On Sept. 3 the Fourth General Assembly of the League of Nations met at Geneva.

The first problem that was thrust upon it was the investigation of the Italo-Greek hullabaloo, and it may be said that on the results it achieves in settling the dispute will depend the very existence of the League as a potent factor in regulating international affairs.

The agenda of the Assembly: Admittance of Ireland, Ethiopia (Abyssinia), who will be asked to abolish slavery; and possibly the admittance of Turkey, Mexico, Germany; consideration of reports from the following ten Commissions of the League:

1) The Commission on Health.

2) The Commission on Transit.

3) The Commission on Finance.

4) The Commission on Mandates.

5) The Commission on Intellectual Cooeperation.

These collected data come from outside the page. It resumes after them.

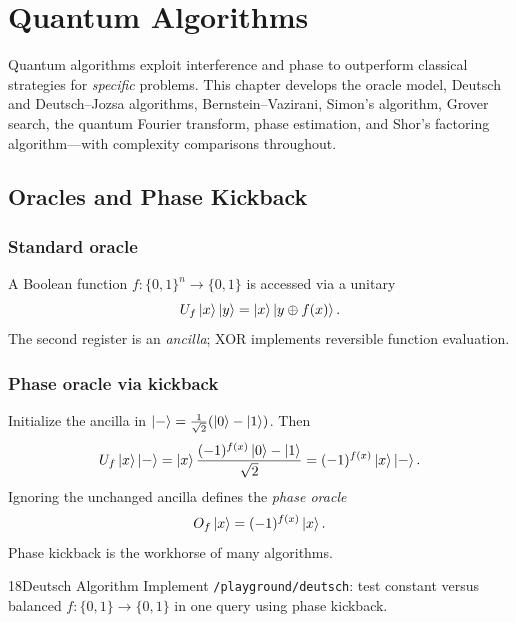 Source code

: \chapter{Quantum Algorithms}
\label{ch:algorithms}

Quantum algorithms exploit interference and phase to outperform classical strategies for \emph{specific} problems. This chapter develops the oracle model, Deutsch and Deutsch--Jozsa algorithms, Bernstein--Vazirani, Simon's algorithm, Grover search, the quantum Fourier transform, phase estimation, and Shor's factoring algorithm---with complexity comparisons throughout.

\section{Oracles and Phase Kickback}
\label{sec:oracle}

\subsection{Standard oracle}

A Boolean function $f:\{0,1\}^n\to\{0,1\}$ is accessed via a unitary
\begin{equation}
U_f\ket{x}\ket{y}=\ket{x}\ket{y\oplus f(x)}.
\label{eq:standard-oracle}
\end{equation}
The second register is an \emph{ancilla}; XOR implements reversible function evaluation.

\subsection{Phase oracle via kickback}

Initialize the ancilla in $\ket{-}=\frac{1}{\sqrt{2}}(\ket{0}-\ket{1})$. Then
\begin{equation}
U_f\ket{x}\ket{-}=\ket{x}\frac{(-1)^{f(x)}\ket{0}-\ket{1}}{\sqrt{2}}=(-1)^{f(x)}\ket{x}\ket{-}.
\label{eq:phase-kickback}
\end{equation}
Ignoring the unchanged ancilla defines the \emph{phase oracle}
\begin{equation}
O_f\ket{x}=(-1)^{f(x)}\ket{x}.
\label{eq:phase-oracle}
\end{equation}
Phase kickback is the workhorse of many algorithms.

\begin{labbox}{18}{Deutsch Algorithm}
Implement \texttt{/playground/deutsch}: test constant versus balanced $f:\{0,1\}\to\{0,1\}$ in one query using phase kickback.
\end{labbox}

6) The Commission on the Traffic in Opium.

7) The Commission on the Traffic in Women and Children.

8) The Commission on Disarmament.

9) The Commission on the Government of the Saar.

10) The Commission on the Danzig Supervision.

The session is being held in public and is likely to be prorogued before the end of the month (the official date of ending) on account of the anticipated heavy volume of business.

The "Big Seven" of the Fourth Convention are: Lord Robert Cecil, Britain; Fridjof Nansen, Norway; M. Motta, Switzerland; ex-Premier Hjalmar Branting, Sweden; President Cosgrave, Ireland; General Jan Christian Smuts, South Africa; Edouard Benes, Czecho-Slovakia.